My attention span, when doing telephone technical support, seems to be very short. The type of calls I take tend to not be the sort that require any actual troubleshooting. More often than not, the only technical thing that I will go over is some known solution to a known technical issue. This, I have no problem with. I do not particularly like trying to do actual troubleshooting over the phone, especially with someone who doesn’t know what they’re doing as the only intermediary between myself and the troubled device. Where the problem comes from, I think, is with the scores of calls that fall on the other end of the spectrum, with customers who call whose only technical interrogative is “Would you show me how to do ?” We have a manual. It tells you how to do .

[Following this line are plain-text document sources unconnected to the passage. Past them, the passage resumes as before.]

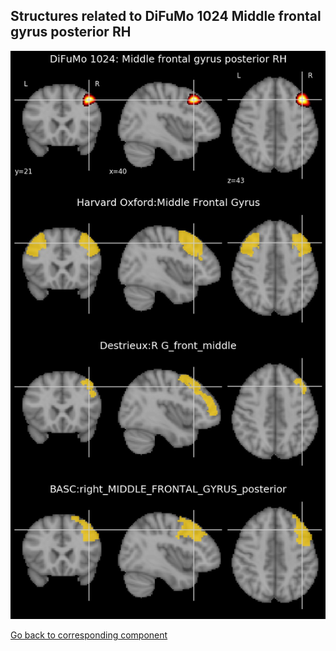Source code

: 


## Structures related to DiFuMo 1024 Middle frontal gyrus posterior RH

![185](185.jpg "Structures related to DiFuMo 1024 Middle frontal gyrus posterior RH")

[Go back to corresponding component](https://parietal-inria.github.io/DiFuMo/1024/html/185.html)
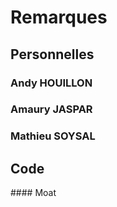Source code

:  # Remarques

## Personnelles

### Andy HOUILLON

### Amaury JASPAR

### Mathieu SOYSAL

## Code

#### Moat

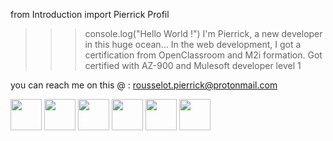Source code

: 
from Introduction import Pierrick Profil 

>>> console.log("Hello World !") 
>>> I'm Pierrick, a new developer in this huge ocean... 
In the web development, I got a certification from OpenClassroom and M2i formation.
>>> Got certified with AZ-900 and Mulesoft developer level 1


you can reach me on this @ : rousselot.pierrick@protonmail.com 

<img align="center" width="50px" src="https://cdn.jsdelivr.net/gh/devicons/devicon/icons/react/react-original-wordmark.svg"/> <img align="center" width="50px" src="https://cdn.jsdelivr.net/gh/devicons/devicon/icons/css3/css3-original-wordmark.svg" /> <img align="center" width="50px" src="https://cdn.jsdelivr.net/gh/devicons/devicon/icons/html5/html5-original-wordmark.svg" /> <img align="center" width="50px" src="https://cdn.jsdelivr.net/gh/devicons/devicon/icons/javascript/javascript-original.svg" /> <img align="center" width="50px" src="https://cdn.jsdelivr.net/gh/devicons/devicon/icons/nodejs/nodejs-original.svg" /> <img align="center" width="50px" src="https://cdn.jsdelivr.net/gh/devicons/devicon/icons/express/express-original.svg" />

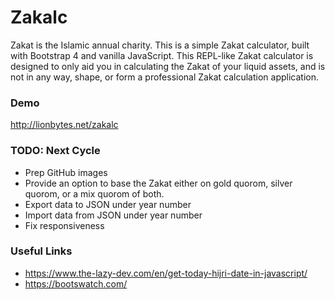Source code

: # Zakalc
Zakat is the Islamic annual charity. This is a simple Zakat  calculator, built with Bootstrap 4 and vanilla JavaScript. This REPL-like Zakat calculator is designed to only aid you in calculating the Zakat of your liquid assets, and is not in any way, shape, or form a professional Zakat calculation application.

### Demo
http://lionbytes.net/zakalc

### TODO: Next Cycle
- Prep GitHub images
- Provide an option to base the Zakat either on gold quorom, silver quorom, or a mix quorom of both.
- Export data to JSON under year number
- Import data from JSON under year number
- Fix responsiveness

### Useful Links
- https://www.the-lazy-dev.com/en/get-today-hijri-date-in-javascript/
- https://bootswatch.com/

Also, there are customers who, after being told exactly how to do in slow detail, being walked through step-by-step, and being told what to do in the event that it behaaves any differently, call back three or more additional times the same day, having forgotten everything that took place in the earlier conversation. I have a certain amount of patience for them, but it is not unending. It ties directly into my reduced attention span on technical support calls of the two non-technical types. Any call less than say, ten minutes, is no problem. Ten minutes is twice my average call time. Which means that more than half of my calls are less than half as long as a call that I would consider too long. If the bell curve of call length was balanced, it would mean that a very, very small number of calls ever goes over the ten-minute mark.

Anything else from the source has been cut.